Men­tal health pa­tients also ben­e­fit from this ser­vice by FaceTim­ing coun­selors and psy­chi­a­trists to feel more com­fort­able in ther­apy, he said.

Mautz said fund­ing uni­ver­sal Pre-K would be a chal­lenge, but it is the di­rec­tion the state is mov­ing in. Schools are mov­ing in a dif­fer­ent ed­u­ca­tional di­rec­tion then they have be­fore, he said.

Mautz also said he is not in fa­vor of mov­ing ap­proval of school con­struc­tion projects out of the re­spon­si­bil­ity of the Board of Pub­lic Works.

“Our schools are tak­ing re­spon­si­bil­ity of our chil­dren at the age of 2 or 3, and car­ry­ing them to the age of 18,” Mautz said. “Most of our schools are free and re­duced meals, break­fast, lunch.”

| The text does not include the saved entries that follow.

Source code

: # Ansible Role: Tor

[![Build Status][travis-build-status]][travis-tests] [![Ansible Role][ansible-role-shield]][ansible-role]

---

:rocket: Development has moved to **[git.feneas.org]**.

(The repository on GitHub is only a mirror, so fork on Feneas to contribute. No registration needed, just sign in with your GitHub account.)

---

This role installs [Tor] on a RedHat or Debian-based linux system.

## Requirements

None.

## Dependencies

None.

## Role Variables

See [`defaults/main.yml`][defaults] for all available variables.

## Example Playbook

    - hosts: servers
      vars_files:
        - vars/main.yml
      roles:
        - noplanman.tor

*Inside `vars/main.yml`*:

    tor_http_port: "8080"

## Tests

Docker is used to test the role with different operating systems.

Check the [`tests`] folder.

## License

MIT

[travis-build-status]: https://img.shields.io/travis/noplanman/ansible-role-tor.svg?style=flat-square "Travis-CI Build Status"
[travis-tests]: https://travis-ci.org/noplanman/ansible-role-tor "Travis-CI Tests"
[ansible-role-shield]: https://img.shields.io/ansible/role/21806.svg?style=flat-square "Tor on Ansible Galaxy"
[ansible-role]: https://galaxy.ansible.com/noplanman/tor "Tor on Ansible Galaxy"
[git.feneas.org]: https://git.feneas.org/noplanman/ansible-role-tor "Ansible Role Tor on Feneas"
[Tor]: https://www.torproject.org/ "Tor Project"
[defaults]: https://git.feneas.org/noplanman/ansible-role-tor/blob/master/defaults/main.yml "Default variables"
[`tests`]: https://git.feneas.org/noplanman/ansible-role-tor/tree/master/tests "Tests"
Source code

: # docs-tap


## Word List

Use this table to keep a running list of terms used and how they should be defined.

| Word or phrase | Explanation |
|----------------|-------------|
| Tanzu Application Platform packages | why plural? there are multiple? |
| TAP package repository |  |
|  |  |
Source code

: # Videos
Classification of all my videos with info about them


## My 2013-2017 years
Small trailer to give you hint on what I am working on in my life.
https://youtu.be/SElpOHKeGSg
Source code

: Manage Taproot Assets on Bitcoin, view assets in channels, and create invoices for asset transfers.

Adams said with his wife be­ing a pub­lic school teacher and his daugh­ter pur­su­ing a de­gree in ed­u­ca­tion, the is­sue is per­sonal for him. Adams said the Repub­li­can party did not get enough credit for sup­port­ing ed­u­ca­tion ini­tia­tives.

Adams said teach­ers don’t want to teach to a test, and by fa­cil­i­tat­ing uni­ver­sal prek, teach­ers could fo­cus on teach­ing im­por­tant com­mu­ni­ca­tion and prob­lem solv­ing skills.

“And so, pre-K means this: it’s not ABCs, it’s not one, two, threes; it’s be­ing able to com­mu­ni­cate with one an­other, it’s be­ing able to make friends, deal with con­flict res­o­lu­tion,” Adams said. “Those aren’t ed­u­ca­tional as­pi­ra­tions that you can test; it’s about help­ing young peo­ple, for what­ever rea­son in this gen­er­a­tion, learn­ing how to work well to­gether.”


From left, Del. Chris Adams, R-37B-Wi­comico, Del. Johnny Mautz, R-37B-Tal­bot, and Demo­cratic can­di­date Dan O’Hare talk amongst them­selves Thurs­day, Oct. 4, dur­ing the District 37 can­di­date fo­rum at the Del­marva Com­mu­nity Ser­vices build­ing in Cam­bridge.